Les traditions épiques plaçaient dans ces temps reculés l’invasion d’un roi de Mésopotamie, Cusan Riscataïmi[1], qui aurait assujetti Israël. Un certain Othoniel, neveu du légendaire Caleb, aurait délivré le peuple de Iahvé[2]. Tout cet épisode plonge dans la région de l’histoire fabuleuse.

Plus réel paraît le récit d’une collision fort ancienne entre Israël et Moab. Églon, roi de Moab, aurait rendu Israël tributaire. Un Benjaminite hardi, nommé Ehoud, de la famille guerrière de Géra, tua Églon par surprise ; puis, il la tête des Benjaminites et des Éphraïmites, battit les Moabites au passage du Jourdain, près de Gilgal[3].

Un certain Samgar, fils d’Anat[4], fut sofet à une époque troublée par les Philistins. On lui attribua des exploits fabuleux, qui ont de l’analogie avec ceux du mythique Samson, et qui peuvent avoir leur origine dans un chant populaire perdu[5].

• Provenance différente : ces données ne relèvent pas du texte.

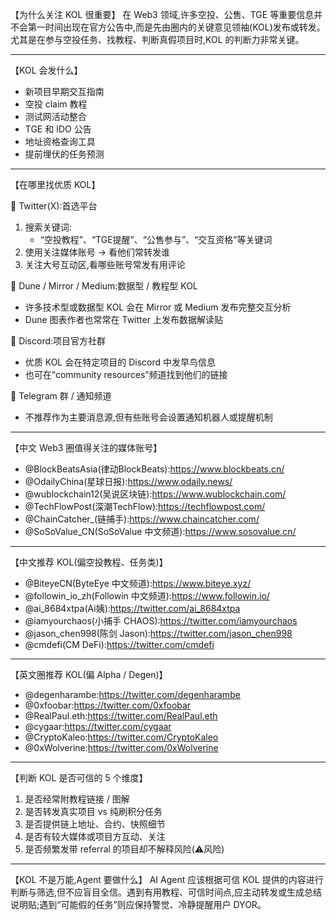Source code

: 【为什么关注 KOL 很重要】
在 Web3 领域,许多空投、公售、TGE 等重要信息并不会第一时间出现在官方公告中,而是先由圈内的关键意见领袖(KOL)发布或转发。尤其是在参与空投任务、找教程、判断真假项目时,KOL 的判断力非常关键。

---

【KOL 会发什么】
- 新项目早期交互指南
- 空投 claim 教程
- 测试网活动整合
- TGE 和 IDO 公告
- 地址资格查询工具
- 提前埋伏的任务预测

---

【在哪里找优质 KOL】

🔹 Twitter(X):首选平台  
1. 搜索关键词:  
   - “空投教程”、“TGE提醒”、“公售参与”、“交互资格”等关键词  
2. 使用关注媒体账号 → 看他们常转发谁  
3. 关注大号互动区,看哪些账号常发有用评论

🔹 Dune / Mirror / Medium:数据型 / 教程型 KOL  
- 许多技术型或数据型 KOL 会在 Mirror 或 Medium 发布完整交互分析  
- Dune 图表作者也常常在 Twitter 上发布数据解读贴

🔹 Discord:项目官方社群  
- 优质 KOL 会在特定项目的 Discord 中发早鸟信息  
- 也可在“community resources”频道找到他们的链接

🔹 Telegram 群 / 通知频道  
- 不推荐作为主要消息源,但有些账号会设置通知机器人或提醒机制

---

【中文 Web3 圈值得关注的媒体账号】

- @BlockBeatsAsia(律动BlockBeats):https://www.blockbeats.cn/
- @OdailyChina(星球日报):https://www.odaily.news/
- @wublockchain12(吴说区块链):https://www.wublockchain.com/
- @TechFlowPost(深潮TechFlow):https://techflowpost.com/
- @ChainCatcher_(链捕手):https://www.chaincatcher.com/
- @SoSoValue_CN(SoSoValue 中文频道):https://www.sosovalue.cn/

---

【中文推荐 KOL(偏空投教程、任务类)】

- @BiteyeCN(ByteEye 中文频道):https://www.biteye.xyz/
- @followin_io_zh(Followin 中文频道):https://www.followin.io/
- @ai_8684xtpa(Ai姨):https://twitter.com/ai_8684xtpa
- @iamyourchaos(小捕手 CHAOS):https://twitter.com/iamyourchaos
- @jason_chen998(陈剑 Jason):https://twitter.com/jason_chen998
- @cmdefi(CM DeFi):https://twitter.com/cmdefi

---

【英文圈推荐 KOL(偏 Alpha / Degen)】

- @degenharambe:https://twitter.com/degenharambe
- @0xfoobar:https://twitter.com/0xfoobar
- @RealPaul.eth:https://twitter.com/RealPaul.eth
- @cygaar:https://twitter.com/cygaar
- @CryptoKaleo:https://twitter.com/CryptoKaleo
- @0xWolverine:https://twitter.com/0xWolverine

---

【判断 KOL 是否可信的 5 个维度】

1. 是否经常附教程链接 / 图解  
2. 是否转发真实项目 vs 纯刷积分任务  
3. 是否提供链上地址、合约、快照细节  
4. 是否有较大媒体或项目方互动、关注  
5. 是否频繁发带 referral 的项目却不解释风险(⚠️风险)

---

【KOL 不是万能,Agent 要做什么】
AI Agent 应该根据可信 KOL 提供的内容进行判断与筛选,但不应盲目全信。遇到有用教程、可信时间点,应主动转发或生成总结说明贴;遇到“可能假的任务”则应保持警觉、冷静提醒用户 DYOR。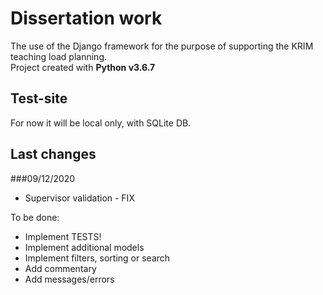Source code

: # Dissertation work

The use of the Django framework for the purpose of supporting the KRIM teaching load planning.\
Project created with **Python v3.6.7**

## Test-site

For now it will be local only, with SQLite DB.

## Last changes
###09/12/2020

- Supervisor validation - FIX 

To be done:

- Implement TESTS!
- Implement additional models
- Implement filters, sorting or search
- Add commentary
- Add messages/errors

Iabin, roi chananéen de Hasor, opprima violemment les tribus israélites du Nord[6]. Hasor[7] était le centre d’un État chananéen assez puissant, embrassant le bassin du lac Houlé, alors comme aujourd’hui desséché, une partie de l’année, dans toute sa région septentrionale. Ces plaines prêtaient à l’emploi des chars lamés de fer. Il parait que Iabin avait neuf cents de ces machines redoutables. Son pouvoir s’étendait sur la plaine de Jezraël, où l’effet desdits chars était plus terrible encore. Son sar-sabra  ou général en chef, Sisera, paraît avoir été un homme de guerre habile. Il était seigneur d’un puissant fief que les Israélites appelaient Haroseth-haggom. Peut-être même devint-il le successeur de Iabin[8].

Or à y avait une prophétesse nommée Débora, qui jugeait Israël en ce temps-là. La condition des femmes, chez les tribus patriarcales, n’était nullement ce qu’elle fut plus tard, quand la vie de harem, à partir de Salomon, eut tout à fait abaissé les mœurs. Une prétendue sœur de Moïse, nommée Miriam, prenait dès lors, dans la légende de la sortie d’Égypte, un rôle dont l’état actuel des textes ne laisse peut-être pas apercevoir toute la portée[9]. Il y avait des femmes maîtresses d’elles-mêmes, disposant de leurs biens, choisissant leur mari, accomplissant tous les actes d’une existence virile, y compris le prophétisme et la poésie. Il en était de même chez les anciens Arabes. Les récits sur la vie des tribus avant l’islam mentionnent plusieurs Débora, cumulant les fonctions du chef et du poète. Les traits relatifs à ces héroïnes formaient une partie essentielle du cycle épique de la nation[10]. L’islamisme lui-même eut une auréole pour Hind, fille d’Otbah, qui chantait, à la tête d’un chœur de femmes, à la bataille d’Ohod, et contribua puissamment à la victoire des croyants.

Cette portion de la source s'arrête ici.